Part of the fascination is the author, whose name you’d know even if you’d never so much as touched the cover of one of his books.

You may or may not like my following picks, because fictionalised accounts of historical events aren’t for everyone. I can only read them if I make a special mental category of things that are slightly factual, slightly not – but that’s good enough for me.

Two authors are about to take us back to the early 20th Century, where we’ll meet a few of the people from Fitzgerald’s circles.

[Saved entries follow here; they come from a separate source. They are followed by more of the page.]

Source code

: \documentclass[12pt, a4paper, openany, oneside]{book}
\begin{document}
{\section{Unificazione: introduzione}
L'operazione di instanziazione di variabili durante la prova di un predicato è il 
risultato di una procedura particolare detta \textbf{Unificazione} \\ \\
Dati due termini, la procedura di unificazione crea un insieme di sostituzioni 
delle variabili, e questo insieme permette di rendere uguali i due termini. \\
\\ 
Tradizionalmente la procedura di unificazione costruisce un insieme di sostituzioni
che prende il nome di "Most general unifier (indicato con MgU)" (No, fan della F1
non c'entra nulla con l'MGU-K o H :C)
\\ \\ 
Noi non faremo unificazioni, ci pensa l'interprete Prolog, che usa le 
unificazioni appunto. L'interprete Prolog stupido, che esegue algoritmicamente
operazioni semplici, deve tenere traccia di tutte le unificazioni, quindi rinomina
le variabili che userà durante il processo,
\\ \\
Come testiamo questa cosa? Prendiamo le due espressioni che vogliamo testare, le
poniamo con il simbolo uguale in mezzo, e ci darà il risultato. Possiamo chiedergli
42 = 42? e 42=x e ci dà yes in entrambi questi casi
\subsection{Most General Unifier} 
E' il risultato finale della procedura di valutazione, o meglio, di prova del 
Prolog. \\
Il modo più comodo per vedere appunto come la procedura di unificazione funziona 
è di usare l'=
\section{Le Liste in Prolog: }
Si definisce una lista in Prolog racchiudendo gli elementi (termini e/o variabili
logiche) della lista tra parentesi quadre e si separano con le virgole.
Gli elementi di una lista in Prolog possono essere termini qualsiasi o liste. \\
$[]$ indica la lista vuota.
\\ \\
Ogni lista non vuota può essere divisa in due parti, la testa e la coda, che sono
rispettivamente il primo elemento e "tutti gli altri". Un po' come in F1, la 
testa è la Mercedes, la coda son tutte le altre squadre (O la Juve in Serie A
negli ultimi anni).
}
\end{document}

‘The Paris Wife’ (Paula McLain, 2011)

Paula McLain imagines life from the perspective of Hemingway’s wife as she gets to grips with life at the heart of the Paris literary scene. Among the real life figures we meet along the way are Zelda and Scott Fitzgerald, sending us into one influential phase in all the authors’ lives.

The writing echoes the rhythm of the ‘Great American Novel’ as you’d find it in Hemingway or Fitzgerald’s work, setting a pace that the reader can’t meddle with. And this is probably an unintended consequence, but with the main players coming from a similar society, you’ll spot similar character traits to the ‘Gatsby’ line-up.

It’s meant to focus on Hemingway from his wife’s perspective, but ‘The Paris Wife’ absorbs so much of American literary society you’ll feel like you’re entering ‘Gatsby’ and Fitzgerald’s world.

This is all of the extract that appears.